_Dataset content_:

· · · · ·

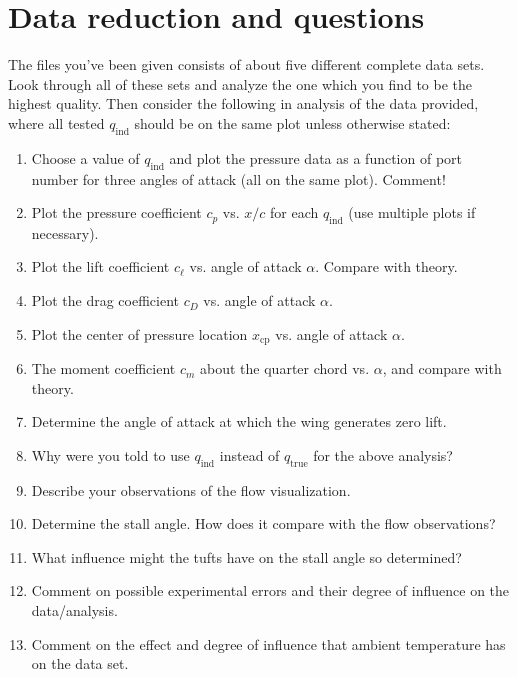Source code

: \documentclass[12pt]{article}
\begin{document}
\newpage
\section{Data reduction and questions}
The files you've been given consists of about five different complete data sets. Look through all of these sets and analyze the one which you find to be the highest quality. Then consider the following in analysis of the data provided, where all tested $q_{\text{ind}}$ should be on the same plot unless otherwise stated:
\begin{enumerate}[noitemsep]
\item Choose a value of $q_{\text{ind}}$ and plot the pressure data as a function of port number for three angles of attack (all on the same plot). Comment!
\item Plot the pressure coefficient $c_p$ vs. $x/c$ for each $q_{\text{ind}}$ (use multiple plots if necessary).
\item Plot the lift coefficient $c_\ell$ vs. angle of attack $\alpha$. Compare with theory.
\item Plot the drag coefficient $c_D$ vs. angle of attack $\alpha$.
\item Plot the center of pressure location $x_{\text{cp}}$ vs. angle of attack $\alpha$.
\item The moment coefficient $c_m$ about the quarter chord vs. $\alpha$, and compare with theory.
\item Determine the angle of attack at which the wing generates zero lift.
\item Why were you told to use $q_{\text{ind}}$ instead of $q_{\text{true}}$ for the above analysis?
\item Describe your observations of the flow visualization.
\item Determine the stall angle. How does it compare with the flow observations?
\item What influence might the tufts have on the stall angle so determined?
\item Comment on possible experimental errors and their degree of influence on the data/analysis.
\item Comment on the effect and degree of influence that ambient temperature has on the data set.
\end{enumerate}
% 
\end{document}
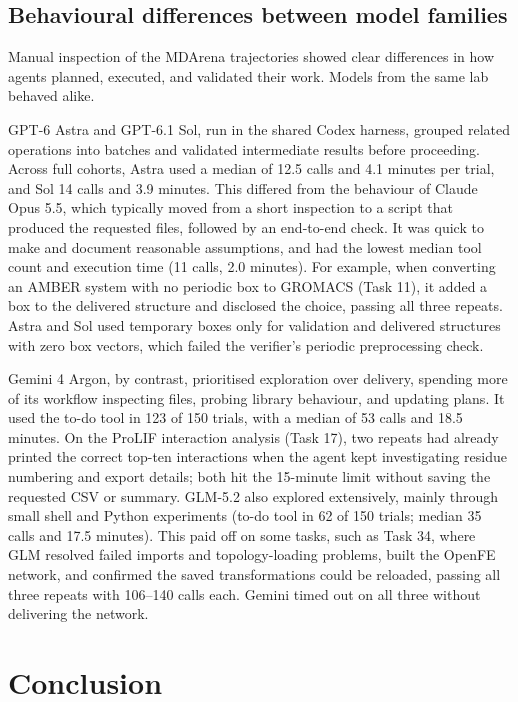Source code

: \subsection{Behavioural differences between model families}

Manual inspection of the MDArena trajectories showed clear differences in how agents planned, executed, and validated their work. Models from the same lab behaved alike. 

GPT-6 Astra and GPT-6.1 Sol, run in the shared Codex harness, grouped related operations into batches and validated intermediate results before proceeding. Across full cohorts, Astra used a median of 12.5 calls and 4.1 minutes per trial, and Sol 14 calls and 3.9 minutes. This differed from the behaviour of Claude Opus 5.5, which typically moved from a short inspection to a script that produced the requested files, followed by an end-to-end check. It was quick to make and document reasonable assumptions, and had the lowest median tool count and execution time (11 calls, 2.0 minutes). For example, when converting an AMBER system with no periodic box to GROMACS (Task 11), it added a box to the delivered structure and disclosed the choice, passing all three repeats. Astra and Sol used temporary boxes only for validation and delivered structures with zero box vectors, which failed the verifier’s periodic preprocessing check. 

Gemini 4 Argon, by contrast, prioritised exploration over delivery, spending more of its workflow inspecting files, probing library behaviour, and updating plans. It used the to-do tool in 123 of 150 trials, with a median of 53 calls and 18.5 minutes. On the ProLIF interaction analysis (Task 17), two repeats had already printed the correct top-ten interactions when the agent kept investigating residue numbering and export details; both hit the 15-minute limit without saving the requested CSV or summary. GLM-5.2 also explored extensively, mainly through small shell and Python experiments (to-do tool in 62 of 150 trials; median 35 calls and 17.5 minutes). This paid off on some tasks, such as Task 34, where GLM resolved failed imports and topology-loading problems, built the OpenFE network, and confirmed the saved transformations could be reloaded, passing all three repeats with 106–140 calls each. Gemini timed out on all three without delivering the network.

\section{Conclusion}


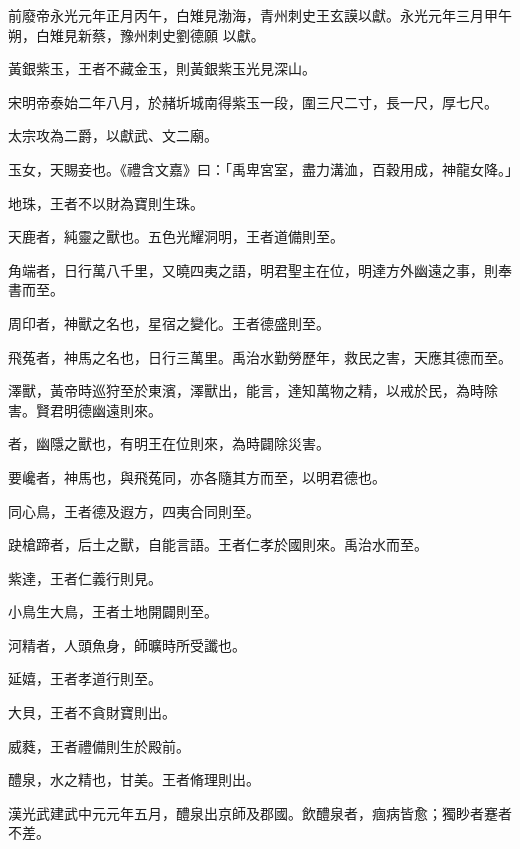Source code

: \begin{pinyinscope}
 前廢帝永光元年正月丙午，白雉見渤海，青州刺史王玄謨以獻。永光元年三月甲午朔，白雉見新蔡，豫州刺史劉德願
 以獻。



 黃銀紫玉，王者不藏金玉，則黃銀紫玉光見深山。



 宋明帝泰始二年八月，於赭圻城南得紫玉一段，圍三尺二寸，長一尺，厚七尺。



 太宗攻為二爵，以獻武、文二廟。


玉女，天賜妾也。《禮含文嘉》曰：「禹卑宮室，盡力溝洫，百穀用成，神龍女降。」


地珠，王者不以財為寶則生珠。


天鹿者，純靈之獸也。五色光耀洞明，王者道備則至。


角端者，日行萬八千里，又曉四夷之語，明君聖主在位，明達方外幽遠之事，則奉書而至。


周印者，神獸之名也，星宿之變化。王者德盛則至。


飛菟者，神馬之名也，日行三萬里。禹治水勤勞歷年，救民之害，天應其德而至。


澤獸，黃帝時巡狩至於東濱，澤獸出，能言，達知萬物之精，以戒於民，為時除害。賢君明德幽遠則來。


者，幽隱之獸也，有明王在位則來，為時闢除災害。


要巉者，神馬也，與飛菟同，亦各隨其方而至，以明君德也。


同心鳥，王者德及遐方，四夷合同則至。


趹槍蹄者，后土之獸，自能言語。王者仁孝於國則來。禹治水而至。


紫達，王者仁義行則見。


小鳥生大鳥，王者土地開闢則至。


河精者，人頭魚身，師曠時所受讖也。


延嬉，王者孝道行則至。


大貝，王者不貪財寶則出。


威蕤，王者禮備則生於殿前。



 醴泉，水之精也，甘美。王者脩理則出。



 漢光武建武中元元年五月，醴泉出京師及郡國。飲醴泉者，痼病皆愈；獨眇者蹇者不差。




\end{pinyinscope}
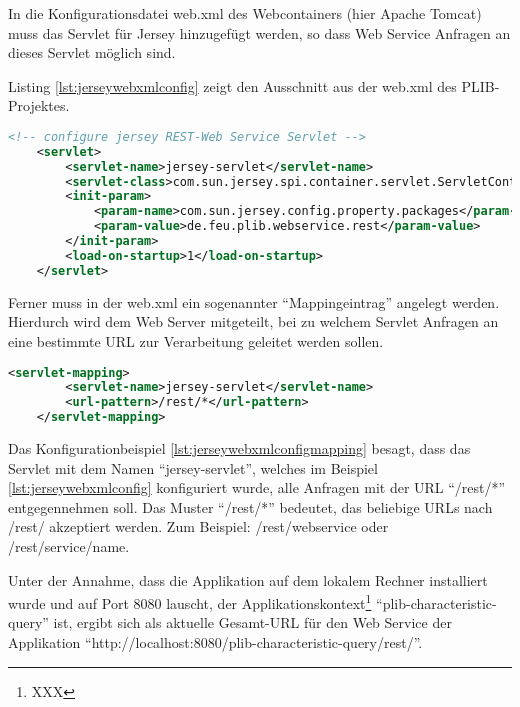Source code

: In die Konfigurationsdatei web.xml des Webcontainers (hier \gls{Apache Tomcat}) muss das Servlet für \gls{Jersey} hinzugefügt werden, so dass \gls{Web Service} Anfragen an dieses Servlet möglich sind. 

Listing \ref{lst:jerseywebxmlconfig} zeigt den Ausschnitt aus der web.xml des \gls{PLIB}-Projektes. 

 \begin{lstlisting}[caption=Jersey Servlet Konfiguration in web.xml, language=XML, label=lst:jerseywebxmlconfig]
 <!-- configure jersey REST-Web Service Servlet -->
    <servlet>
        <servlet-name>jersey-servlet</servlet-name>
        <servlet-class>com.sun.jersey.spi.container.servlet.ServletContainer</servlet-class>
        <init-param>
            <param-name>com.sun.jersey.config.property.packages</param-name>
            <param-value>de.feu.plib.webservice.rest</param-value>
        </init-param>
        <load-on-startup>1</load-on-startup>
    </servlet>
 \end{lstlisting}   
 
Ferner muss in der web.xml ein sogenannter \enquote{Mappingeintrag} angelegt werden. Hierdurch wird dem Web Server mitgeteilt, bei zu welchem Servlet Anfragen an eine bestimmte URL zur Verarbeitung geleitet werden sollen. 
 
  \begin{lstlisting}[caption=Jersey Servlet Mappingkonfiguration in web.xml, language=XML, label=lst:jerseywebxmlconfigmapping]
    <servlet-mapping>
        <servlet-name>jersey-servlet</servlet-name>
        <url-pattern>/rest/*</url-pattern>
    </servlet-mapping>
 \end{lstlisting}  
 
Das Konfigurationbeispiel  \ref{lst:jerseywebxmlconfigmapping}  besagt, dass das Servlet mit dem Namen \enquote{jersey-servlet}, welches im Beispiel \ref{lst:jerseywebxmlconfig}  konfiguriert wurde, alle Anfragen mit der URL \enquote{/rest/*} entgegennehmen soll. Das Muster \enquote{/rest/*} bedeutet, das beliebige URLs nach /rest/ akzeptiert werden. Zum Beispiel: /rest/webservice oder /rest/service/name.

Unter der Annahme, dass die Applikation auf dem lokalem Rechner installiert wurde und auf Port 8080 lauscht, der Applikationskontext\footnote{XXX} \enquote{plib-characteristic-query} ist, ergibt sich als aktuelle Gesamt-URL für den Web Service der Applikation \enquote{http://localhost:8080/plib-characteristic-query/rest/}.

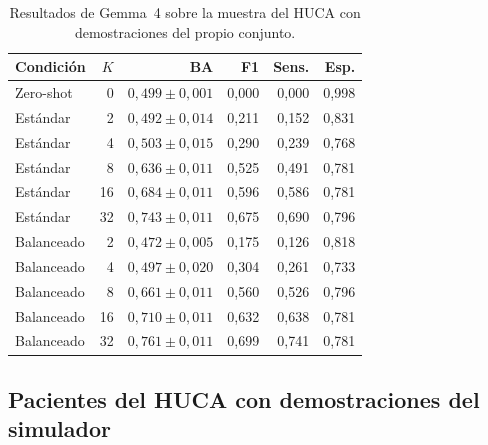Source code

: \begin{table}[H]
  \centering
  \small
  \begin{tabular}{lrrrrr}
    \toprule
    Condición & \(K\) & BA & F1 & Sens. & Esp. \\
    \midrule
    Zero-shot & 0 & \(0,499 \pm 0,001\) & 0,000 & 0,000 & 0,998 \\
    Estándar & 2 & \(0,492 \pm 0,014\) & 0,211 & 0,152 & 0,831 \\
    Estándar & 4 & \(0,503 \pm 0,015\) & 0,290 & 0,239 & 0,768 \\
    Estándar & 8 & \(0,636 \pm 0,011\) & 0,525 & 0,491 & 0,781 \\
    Estándar & 16 & \(0,684 \pm 0,011\) & 0,596 & 0,586 & 0,781 \\
    Estándar & 32 & \(0,743 \pm 0,011\) & 0,675 & 0,690 & 0,796 \\
    Balanceado & 2 & \(0,472 \pm 0,005\) & 0,175 & 0,126 & 0,818 \\
    Balanceado & 4 & \(0,497 \pm 0,020\) & 0,304 & 0,261 & 0,733 \\
    Balanceado & 8 & \(0,661 \pm 0,011\) & 0,560 & 0,526 & 0,796 \\
    Balanceado & 16 & \(0,710 \pm 0,011\) & 0,632 & 0,638 & 0,781 \\
    Balanceado & 32 & \(0,761 \pm 0,011\) & 0,699 & 0,741 & 0,781 \\
    \bottomrule
  \end{tabular}
  \caption{Resultados de Gemma~4 sobre la muestra del HUCA con demostraciones del propio conjunto.}
  \label{tab:app_vlm_real_context}
  \resultstablenote
\end{table}

\subsection{Pacientes del HUCA con demostraciones del simulador}


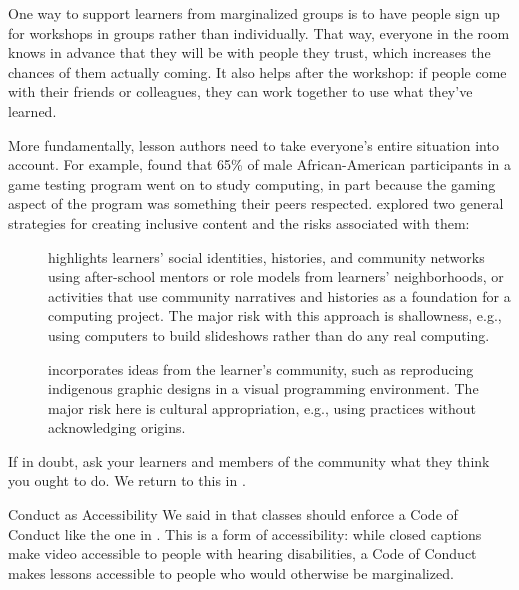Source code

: One way to support learners from marginalized groups is
to have people sign up for workshops in groups rather than individually.
That way,
everyone in the room knows in advance that they will be with people they trust,
which increases the chances of them actually coming.
It also helps after the workshop:
if people come with their friends or colleagues,
they can work together to use what they've learned.

More fundamentally,
lesson authors need to take everyone's entire situation into account.
For example,
\cite{DiSa2014a} found that 65\% of male African-American participants in a game testing program went on to study computing,
in part because the gaming aspect of the program was something their peers respected.
\cite{Lach2018} explored two general strategies for creating inclusive content
and the risks associated with them:

\begin{description}

\item[{}]
  highlights learners' social identities, histories, and community networks
  using after-school mentors or role models from learners' neighborhoods,
  or activities that use community narratives and histories
  as a foundation for a computing project.
  The major risk with this approach is shallowness,
  e.g.,
  using computers to build slideshows rather than do any real computing.

\item[{}]
  incorporates ideas from the learner's community,
  such as reproducing indigenous graphic designs in a visual programming environment.
  The major risk here is cultural appropriation,
  e.g.,
  using practices without acknowledging origins.

\end{description}

If in doubt,
ask your learners and members of the community what they think you ought to do.
We return to this in .

\begin{aside}{Conduct as Accessibility}
  We said in  that classes should enforce a Code of Conduct like the one in .
  This is a form of accessibility:
  while closed captions make video accessible to people with hearing disabilities,
  a Code of Conduct makes lessons accessible to people who would otherwise be marginalized.
\end{aside}

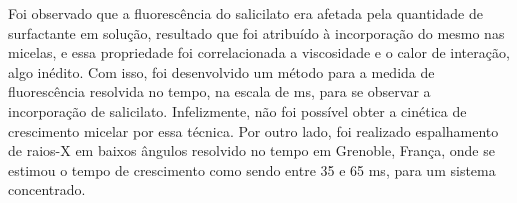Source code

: \documentclass[
	12pt,				%
	openright,			%
	twoside,			%
	a4paper,			%
	english,			%
	brazil%
	]{abntex2}
\begin{document}
\begin{resumo}
	Foi observado que a fluorescência do salicilato era afetada pela quantidade de surfactante em solução, resultado que foi atribuído à incorporação do mesmo nas micelas, e essa propriedade foi correlacionada a viscosidade e o calor de interação, algo inédito. Com isso, foi desenvolvido um método para a medida de fluorescência resolvida no tempo, na escala de ms, para se observar a incorporação de salicilato. Infelizmente, não foi possível obter a cinética de crescimento micelar por essa técnica. Por outro lado, foi realizado espalhamento de raios-X em baixos ângulos resolvido no tempo em Grenoble, França, onde se estimou o tempo de crescimento como sendo entre 35 e 65 ms, para um sistema concentrado.
	
	
\end{resumo}
\end{document}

· · · · ·

_Assignment_:
In the listing above, the lines from the one containing "marginalized groups is" through the one containing "incorporates ideas from" must be set down exactly, with no other lines.

_Answer for the task_:
: One way to support learners from marginalized groups is
to have people sign up for workshops in groups rather than individually.
That way,
everyone in the room knows in advance that they will be with people they trust,
which increases the chances of them actually coming.
It also helps after the workshop:
if people come with their friends or colleagues,
they can work together to use what they've learned.

More fundamentally,
lesson authors need to take everyone's entire situation into account.
For example,
\cite{DiSa2014a} found that 65\% of male African-American participants in a game testing program went on to study computing,
in part because the gaming aspect of the program was something their peers respected.
\cite{Lach2018} explored two general strategies for creating inclusive content
and the risks associated with them:

\begin{description}

\item[{}]
  highlights learners' social identities, histories, and community networks
  using after-school mentors or role models from learners' neighborhoods,
  or activities that use community narratives and histories
  as a foundation for a computing project.
  The major risk with this approach is shallowness,
  e.g.,
  using computers to build slideshows rather than do any real computing.

\item[{}]
  incorporates ideas from the learner's community,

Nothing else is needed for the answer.